**Assigned task**
When the word "loop" shows up in a line of the records below, copy that line.

(Data items)
"""

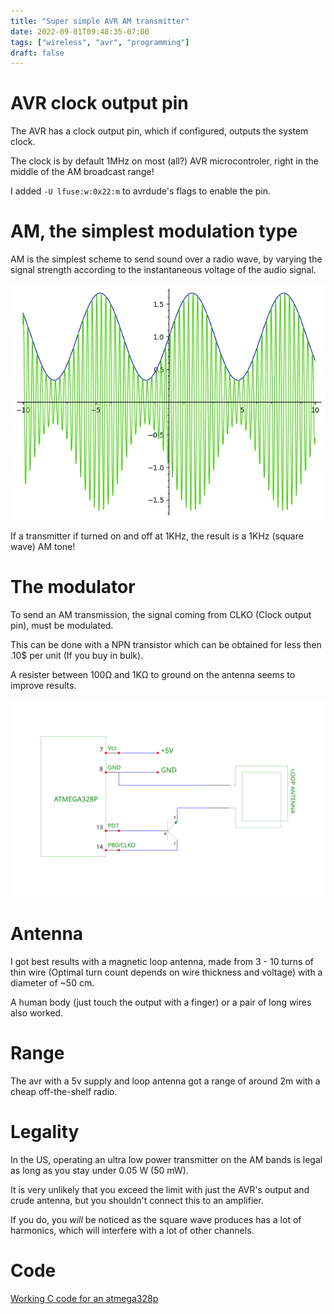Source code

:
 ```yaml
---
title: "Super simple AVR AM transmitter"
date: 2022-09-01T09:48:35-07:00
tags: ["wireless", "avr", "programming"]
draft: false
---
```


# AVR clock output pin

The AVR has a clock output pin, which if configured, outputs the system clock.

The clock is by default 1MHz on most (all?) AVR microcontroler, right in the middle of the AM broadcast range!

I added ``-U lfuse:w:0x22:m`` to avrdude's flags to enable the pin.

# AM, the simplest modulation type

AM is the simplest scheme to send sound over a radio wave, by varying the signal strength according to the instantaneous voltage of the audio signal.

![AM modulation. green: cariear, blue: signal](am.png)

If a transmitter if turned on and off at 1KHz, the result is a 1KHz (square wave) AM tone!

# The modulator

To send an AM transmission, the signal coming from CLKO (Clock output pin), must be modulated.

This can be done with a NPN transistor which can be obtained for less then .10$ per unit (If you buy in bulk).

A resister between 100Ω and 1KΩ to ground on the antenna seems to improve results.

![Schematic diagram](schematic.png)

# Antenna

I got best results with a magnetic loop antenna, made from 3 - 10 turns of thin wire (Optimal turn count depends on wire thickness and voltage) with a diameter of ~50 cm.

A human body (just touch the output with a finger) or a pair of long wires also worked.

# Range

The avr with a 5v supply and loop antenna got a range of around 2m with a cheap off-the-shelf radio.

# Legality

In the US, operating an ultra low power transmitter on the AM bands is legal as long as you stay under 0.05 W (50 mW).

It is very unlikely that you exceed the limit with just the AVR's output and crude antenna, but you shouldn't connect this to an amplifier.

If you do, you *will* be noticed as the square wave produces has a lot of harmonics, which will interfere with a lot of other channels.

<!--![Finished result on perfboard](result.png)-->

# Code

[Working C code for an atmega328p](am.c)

"""
"""

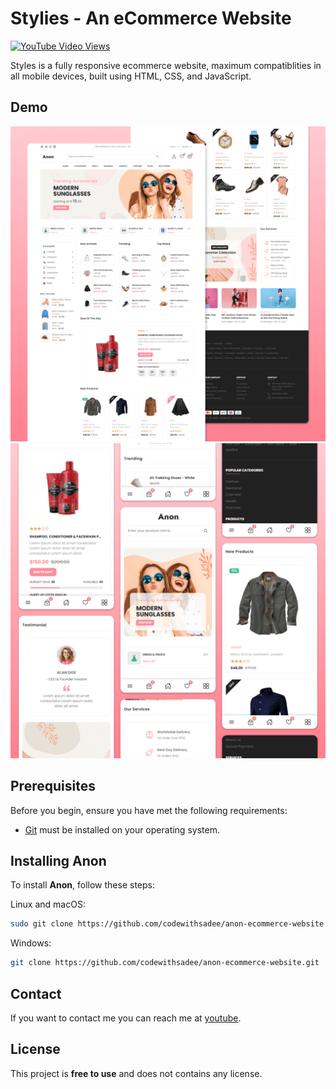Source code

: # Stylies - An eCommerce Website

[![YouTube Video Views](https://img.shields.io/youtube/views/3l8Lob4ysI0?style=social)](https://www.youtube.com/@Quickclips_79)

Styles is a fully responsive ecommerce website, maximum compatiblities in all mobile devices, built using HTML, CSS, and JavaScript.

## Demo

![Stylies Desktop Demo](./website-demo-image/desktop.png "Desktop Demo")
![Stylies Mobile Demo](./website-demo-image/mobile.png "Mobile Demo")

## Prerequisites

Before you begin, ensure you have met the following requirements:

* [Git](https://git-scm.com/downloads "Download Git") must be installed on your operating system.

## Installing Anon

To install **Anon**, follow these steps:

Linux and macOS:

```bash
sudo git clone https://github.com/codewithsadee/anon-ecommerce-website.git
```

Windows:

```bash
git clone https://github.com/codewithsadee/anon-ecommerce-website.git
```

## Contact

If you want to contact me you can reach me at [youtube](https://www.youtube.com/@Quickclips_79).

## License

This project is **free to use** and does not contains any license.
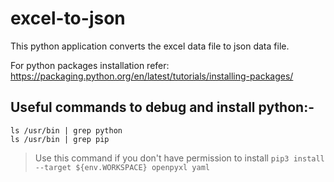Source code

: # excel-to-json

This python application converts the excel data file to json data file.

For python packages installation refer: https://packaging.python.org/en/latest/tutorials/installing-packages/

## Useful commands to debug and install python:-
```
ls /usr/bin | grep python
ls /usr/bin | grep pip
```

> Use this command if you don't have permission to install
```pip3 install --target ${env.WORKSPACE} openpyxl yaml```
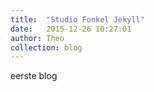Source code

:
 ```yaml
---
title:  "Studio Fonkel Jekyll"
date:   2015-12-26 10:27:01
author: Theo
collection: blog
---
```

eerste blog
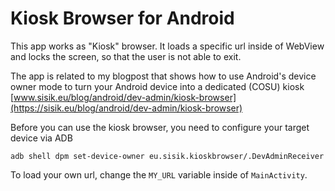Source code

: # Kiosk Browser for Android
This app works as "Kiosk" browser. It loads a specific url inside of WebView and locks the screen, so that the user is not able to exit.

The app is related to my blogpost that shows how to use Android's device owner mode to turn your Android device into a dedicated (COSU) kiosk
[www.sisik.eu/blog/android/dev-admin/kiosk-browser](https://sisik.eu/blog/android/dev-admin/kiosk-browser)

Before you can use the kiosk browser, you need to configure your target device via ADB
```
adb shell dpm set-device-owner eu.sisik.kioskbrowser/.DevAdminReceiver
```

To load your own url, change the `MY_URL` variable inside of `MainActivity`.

"""

**Written answer**
I got best results with a magnetic loop antenna, made from 3 - 10 turns of thin wire (Optimal turn count depends on wire thickness and voltage) with a diameter of ~50 cm.
The avr with a 5v supply and loop antenna got a range of around 2m with a cheap off-the-shelf radio.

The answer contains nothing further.